**WHAT YOU NEED TO DO:**
Print the data exactly, leaving nothing out.
── DATA FOR THIS TASK ──
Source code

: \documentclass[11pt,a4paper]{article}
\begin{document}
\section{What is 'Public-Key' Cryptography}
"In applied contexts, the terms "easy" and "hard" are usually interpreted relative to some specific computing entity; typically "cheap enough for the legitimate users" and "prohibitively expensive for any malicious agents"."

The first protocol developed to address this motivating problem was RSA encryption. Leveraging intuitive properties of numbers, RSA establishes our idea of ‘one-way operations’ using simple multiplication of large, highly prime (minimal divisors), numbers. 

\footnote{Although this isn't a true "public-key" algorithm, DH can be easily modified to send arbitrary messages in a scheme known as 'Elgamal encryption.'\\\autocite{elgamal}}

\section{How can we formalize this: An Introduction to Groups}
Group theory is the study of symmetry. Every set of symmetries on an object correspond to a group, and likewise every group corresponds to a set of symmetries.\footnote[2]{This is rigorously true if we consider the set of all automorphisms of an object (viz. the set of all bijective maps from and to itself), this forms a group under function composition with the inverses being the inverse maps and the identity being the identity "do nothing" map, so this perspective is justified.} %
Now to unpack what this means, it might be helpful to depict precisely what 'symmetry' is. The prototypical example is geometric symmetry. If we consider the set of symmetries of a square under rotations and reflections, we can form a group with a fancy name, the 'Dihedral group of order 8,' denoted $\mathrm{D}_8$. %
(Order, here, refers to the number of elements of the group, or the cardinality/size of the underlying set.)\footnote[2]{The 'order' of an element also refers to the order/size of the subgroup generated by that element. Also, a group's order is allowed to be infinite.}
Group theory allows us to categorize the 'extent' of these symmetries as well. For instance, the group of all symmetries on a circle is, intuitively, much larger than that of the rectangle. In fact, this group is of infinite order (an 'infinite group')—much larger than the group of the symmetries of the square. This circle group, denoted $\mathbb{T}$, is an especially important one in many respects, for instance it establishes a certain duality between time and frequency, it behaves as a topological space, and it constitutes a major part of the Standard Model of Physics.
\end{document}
───
**SOLUTION TO THIS EXERCISE:**
Source code

: \documentclass[11pt,a4paper]{article}
\begin{document}
\section{What is 'Public-Key' Cryptography}
"In applied contexts, the terms "easy" and "hard" are usually interpreted relative to some specific computing entity; typically "cheap enough for the legitimate users" and "prohibitively expensive for any malicious agents"."

The first protocol developed to address this motivating problem was RSA encryption. Leveraging intuitive properties of numbers, RSA establishes our idea of ‘one-way operations’ using simple multiplication of large, highly prime (minimal divisors), numbers. 

\footnote{Although this isn't a true "public-key" algorithm, DH can be easily modified to send arbitrary messages in a scheme known as 'Elgamal encryption.'\\\autocite{elgamal}}

\section{How can we formalize this: An Introduction to Groups}
Group theory is the study of symmetry. Every set of symmetries on an object correspond to a group, and likewise every group corresponds to a set of symmetries.\footnote[2]{This is rigorously true if we consider the set of all automorphisms of an object (viz. the set of all bijective maps from and to itself), this forms a group under function composition with the inverses being the inverse maps and the identity being the identity "do nothing" map, so this perspective is justified.} %
Now to unpack what this means, it might be helpful to depict precisely what 'symmetry' is. The prototypical example is geometric symmetry. If we consider the set of symmetries of a square under rotations and reflections, we can form a group with a fancy name, the 'Dihedral group of order 8,' denoted $\mathrm{D}_8$. %
(Order, here, refers to the number of elements of the group, or the cardinality/size of the underlying set.)\footnote[2]{The 'order' of an element also refers to the order/size of the subgroup generated by that element. Also, a group's order is allowed to be infinite.}
Group theory allows us to categorize the 'extent' of these symmetries as well. For instance, the group of all symmetries on a circle is, intuitively, much larger than that of the rectangle. In fact, this group is of infinite order (an 'infinite group')—much larger than the group of the symmetries of the square. This circle group, denoted $\mathbb{T}$, is an especially important one in many respects, for instance it establishes a certain duality between time and frequency, it behaves as a topological space, and it constitutes a major part of the Standard Model of Physics.
\end{document}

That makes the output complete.